A public pension system orders a competitiveness study? More than one public employer competes to offer retirement benefits to the same group of workers? Unheard of? Not really.

In 1994, the trustees of Colorado's Public Employee Retirement Association (PERA) found themselves ordering a study of why more and more of the state's municipal and university faculty members were opting out of the system. Like many other public fund systems, PERA was concerned that it was not providing a retirement package that does enough to help the state to retain good employees and attract new ones. Local governments, school systems, and other lower-level entities are seceding from big public plans in the hope of setting up their own, often more limited benefits packages. The timing is bad for large statewide systems, which are being urged by groups such as the National Conference of State Legislators to bring more local systems under their umbrella so as to lower their own actuarial costs. Offering a competitive, cost-effective set of benefits is essential if they are to preserve their long-term financial standing.

With $14.4 billion in total assets and 145,000 active participants, PERA is a composite of four separate retiree plans--state, schools and universities, judicial, and municipal. The latter include 85 cities towns, and local government entities such as water and library districts. In 1988, municipal systems gained the right to choose between remaining within PERA or setting up their own alternative plan. Since then, eight entities have opted to leave and replace the PERA defined benefit plan with their own defined contribution programs.

Universities, too, began to talk about the need for more portable retirement benefits to serve an increasingly mobile work force of young professors and administrators. In 1992, they asked for and won passage of legislation enabling them to leave PERA and create their own optional defined contribution plans. Shortly thereafter, nine universities set up these optional plans. When school and college employees were allowed to change over to the new defined contribution plan, one-half chose to do so. PERA has continued to grow despite the defections--in fact, enough smaller entities, lacking the resources to set up their own systems, have joined since 1988 to result in a net gain. But the handwriting was on the wall: PERA officials interpreted the departing members' choice as voting with their feet, a perception that what PERA was providing in terms of pension benefits or a pension plan did not meet their needs.

The competitiveness study that PERA trustees commissioned strongly echoes concerns at other public pension systems around the country. Issues raised in Colorado include lack of portability options under the present defined benefit plan; a formula for crediting employees' benefit accruals, tied to the year-end 90-day Treasury bill, which has resulted in very low accumulations over the past few years; and lack of choice between a lump-sum payout at retirement and an annuity arrangement.

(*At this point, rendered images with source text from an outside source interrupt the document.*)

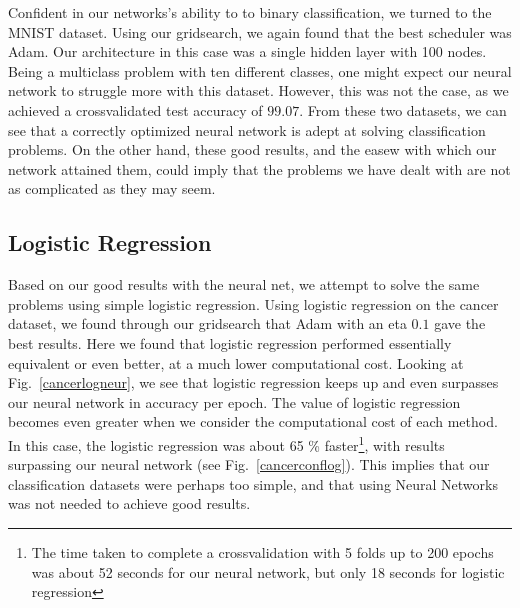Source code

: \documentclass[onecolumn,10pt,cleanfoot]{asme2ej}
\begin{document}
Confident in our networks's ability to to binary classification, we turned to the MNIST dataset. Using our gridsearch, we again found that the best scheduler was Adam. Our architecture in this case was a single hidden layer with 100 nodes. Being a multiclass problem with ten different classes, one might expect our neural network to struggle more with this dataset. However, this was not the case, as we achieved a crossvalidated test accuracy of $99.07$. From these two datasets, we can see that a correctly optimized neural network is adept at solving classification problems. On the other hand, these good results, and the easew with which our network attained them, could imply that the problems we have dealt with are not as complicated as they may seem.

\subsection{Logistic Regression}

Based on our good results with the neural net, we attempt to solve the same problems using simple logistic regression. Using logistic regression on the cancer dataset, we found through our gridsearch that Adam with an eta $0.1$ gave the best results. Here we found that logistic regression performed essentially equivalent or even better, at a much lower computational cost. Looking at Fig.~\ref{cancerlogneur}, we see that logistic regression keeps up and even surpasses our neural network in accuracy per epoch. The value of logistic regression becomes even greater when we consider the computational cost of each method. In this case, the logistic regression was about 65 \% faster\footnote{The time taken to complete a crossvalidation with 5 folds up to 200 epochs was about 52 seconds for our neural network, but only 18 seconds for logistic regression}, with results surpassing our neural network (see Fig.~\ref{cancerconflog}). This implies that our classification datasets were perhaps too simple, and that using Neural Networks was not needed to achieve good results.
\end{document}
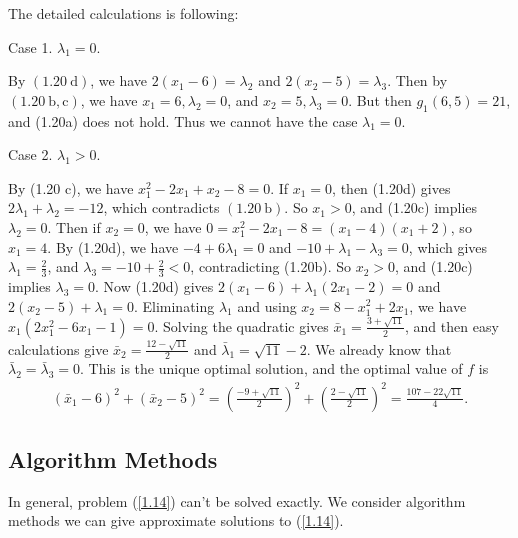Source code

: The detailed calculations is following:

Case 1. $\lambda_{1}=0$.

By $(1.20 \mathrm{~d})$, we have $2\left(x_{1}-6\right)=\lambda_{2}$ and $2\left(x_{2}-5\right)=\lambda_{3}$. Then by $(1.20 \mathrm{~b}, \mathrm{c})$, we have $x_{1}=6, \lambda_{2}=0$, and $x_{2}=5, \lambda_{3}=0$. But then $g_{1}(6,5)=21$, and (1.20a) does not hold. Thus we cannot have the case $\lambda_{1}=0$.

Case 2. $\lambda_{1}>0$.

By (1.20 c), we have $x_{1}^{2}-2 x_{1}+x_{2}-8=0$. If $x_{1}=0$, then (1.20d) gives $2 \lambda_{1}+\lambda_{2}=-12$, which contradicts $(1.20 \mathrm{~b})$. So $x_{1}>0$, and (1.20c) implies $\lambda_{2}=0$. Then if $x_{2}=0$, we have $0=x_{1}^{2}-2 x_{1}-8=\left(x_{1}-4\right)\left(x_{1}+2\right)$, so $x_{1}=4$. By (1.20d), we have $-4+6 \lambda_{1}=0$ and $-10+\lambda_{1}-\lambda_{3}=0$, which gives $\lambda_{1}=\frac{2}{3}$, and $\lambda_{3}=-10+\frac{2}{3}<0$, contradicting (1.20b). So $x_{2}>0$, and (1.20c) implies $\lambda_{3}=0$. Now (1.20d) gives $2\left(x_{1}-6\right)+\lambda_{1}\left(2 x_{1}-2\right)=0$ and $2\left(x_{2}-5\right)+\lambda_{1}=0$. Eliminating $\lambda_{1}$ and using $x_{2}=8-x_{1}^{2}+2 x_{1}$, we have $x_{1}\left(2 x_{1}^{2}-6 x_{1}-1\right)=0$. Solving the quadratic gives $\bar{x}_{1}=\frac{3+\sqrt{11}}{2}$, and then easy calculations give $\bar{x}_{2}=\frac{12-\sqrt{11}}{2}$ and $\bar{\lambda}_{1}=\sqrt{11}-2$. We already know that $\bar{\lambda}_{2}=\bar{\lambda}_{3}=0$. This is the unique optimal solution, and the optimal value of $f$ is
\begin{align*}
    \left( \bar{x}_{1}-6\right)^{2} + \left(\bar{x}_{2}-5\right)^{2} = \left(\frac{-9+\sqrt{11}}{2}\right)^{2}+\left(\frac{2-\sqrt{11}}{2}\right)^{2}=\frac{107-22 \sqrt{11}}{4} .
\end{align*}

\subsection{Algorithm Methods}
In general, problem (\ref{1.14}) can't be solved exactly. We consider algorithm methods we can give approximate solutions to (\ref{1.14}).

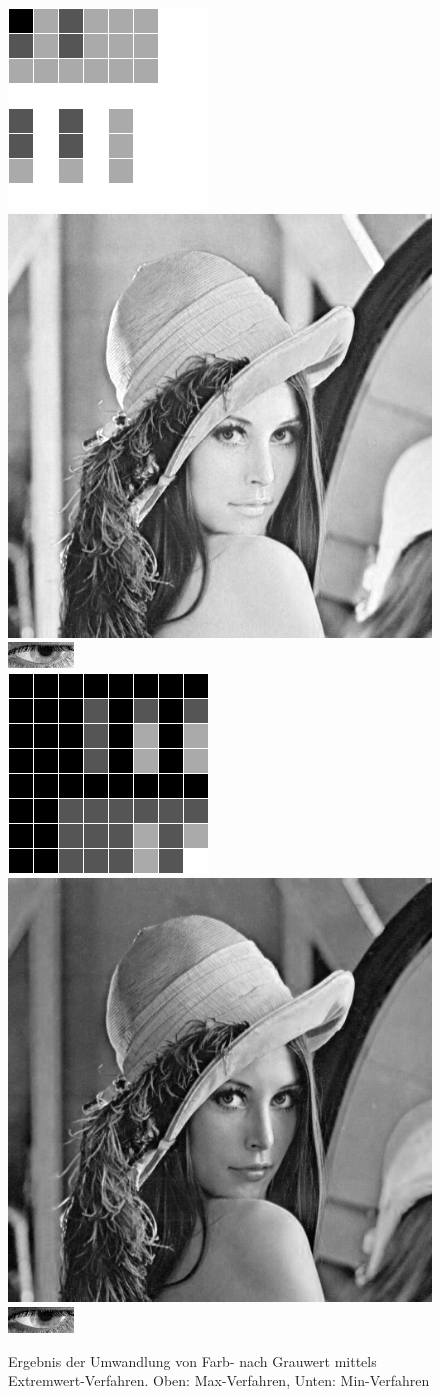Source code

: \begin{figure}
	\centering
	\includegraphics[width=0.2\linewidth]{img/Farbkarte_Max}
	\includegraphics[width=0.2\linewidth]{img/Lena_Max}
	\includegraphics[width=0.2\linewidth]{img/Auge_MaxGray}\\
	\includegraphics[width=0.2\linewidth]{img/Farbkarte_Min}
	\includegraphics[width=0.2\linewidth]{img/Lena_Min}
	\includegraphics[width=0.2\linewidth]{img/Auge_MinGray}
	\caption{Ergebnis der Umwandlung von Farb- nach Grauwert mittels Extremwert-Verfahren. Oben: Max-Verfahren, Unten: Min-Verfahren}
	\label{img_MinMax}
\end{figure}
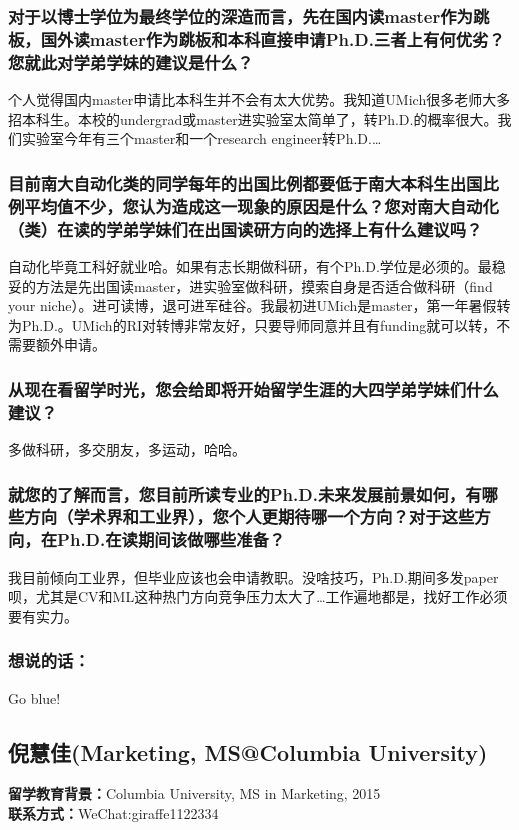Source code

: \documentclass[a4paper,UTF8]{book}
\begin{document}
    \subsubsection*{对于以博士学位为最终学位的深造而言，先在国内读master作为跳板，国外读master作为跳板和本科直接申请Ph.D.三者上有何优劣？您就此对学弟学妹的建议是什么？}
    个人觉得国内master申请比本科生并不会有太大优势。我知道UMich很多老师大多招本科生。本校的undergrad或master进实验室太简单了，转Ph.D.的概率很大。我们实验室今年有三个master和一个research engineer转Ph.D.\dots

    \subsubsection*{目前南大自动化类的同学每年的出国比例都要低于南大本科生出国比例平均值不少，您认为造成这一现象的原因是什么？您对南大自动化（类）在读的学弟学妹们在出国读研方向的选择上有什么建议吗？}
    自动化毕竟工科好就业哈。如果有志长期做科研，有个Ph.D.学位是必须的。最稳妥的方法是先出国读master，进实验室做科研，摸索自身是否适合做科研（find your niche）。进可读博，退可进军硅谷。我最初进UMich是master，第一年暑假转为Ph.D.。UMich的RI对转博非常友好，只要导师同意并且有funding就可以转，不需要额外申请。

    \subsubsection*{从现在看留学时光，您会给即将开始留学生涯的大四学弟学妹们什么建议？}
    多做科研，多交朋友，多运动，哈哈。

    \subsubsection*{就您的了解而言，您目前所读专业的Ph.D.未来发展前景如何，有哪些方向（学术界和工业界），您个人更期待哪一个方向？对于这些方向，在Ph.D.在读期间该做哪些准备？}
    我目前倾向工业界，但毕业应该也会申请教职。没啥技巧，Ph.D.期间多发paper呗，尤其是CV和ML这种热门方向竞争压力太大了\dots 工作遍地都是，找好工作必须要有实力。
    
    \subsubsection{想说的话：}
    Go blue!


\clearpage
\subsection{倪慧佳(Marketing, MS@Columbia University)}
    \textbf{留学教育背景：}Columbia University, MS in Marketing, 2015\\
    \textbf{联系方式：}WeChat:giraffe1122334
\end{document}
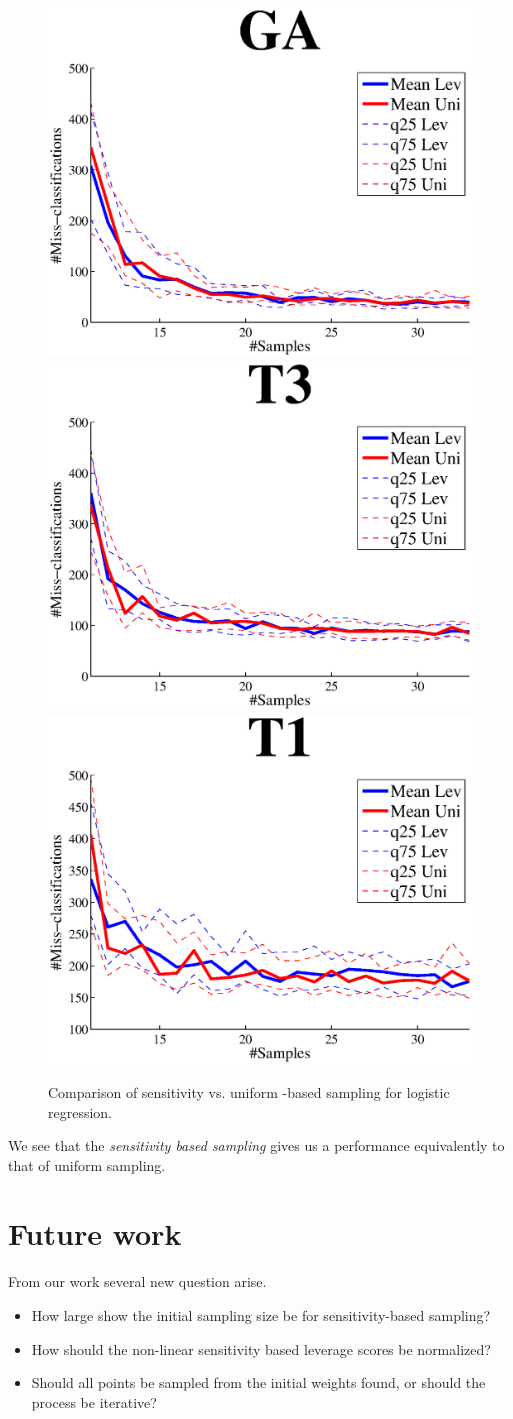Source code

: \documentclass{article}
\begin{document}
\begin{figure}[t]
\centering
\includegraphics[width=.49\linewidth]{images/GAsen.eps}
\includegraphics[width=.49\linewidth]{images/T3sen.eps}
\includegraphics[width=.49\linewidth]{images/T1sen.eps}
\caption{Comparison of sensitivity vs. uniform -based sampling for logistic regression.}
\end{figure}	

We see that the \emph{sensitivity based sampling} gives us a performance  equivalently to that of uniform sampling.
%
\section{Future work}
From our work several new question arise.
\begin{itemize}
\item How large show the initial sampling size be for sensitivity-based sampling?
\item How should the non-linear sensitivity based leverage scores be normalized? 
\item Should all points be sampled from the initial weights found, or should the process be iterative?
\end{itemize}
%
\end{document}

To address the issues, PERA proposed creation of a new hybrid structure, one which alters the current defined benefit plan to make it more flexible and better able to meet the needs of both shorter-term employees and those planning to stay until retirement. The proposal was enacted by the Colorado legislature and signed into law in May 1995. The result is a plan that offers participants a retirement benefit formula based on either a defined benefit or a defined contribution formula, whichever is larger. What it lacks is the risk on the individual that typically goes along with many defined contribution plans.

The PERA approach is not new. The Wisconsin Retirement System converted to a hybrid plan in 1965 and has operated under this structure since then. Colorado PERA used Wisconsin and some other hybrid plans as models in devising its new plan. It is expected that other public pension fund systems will follow PERA's lead and break with the old ways of providing...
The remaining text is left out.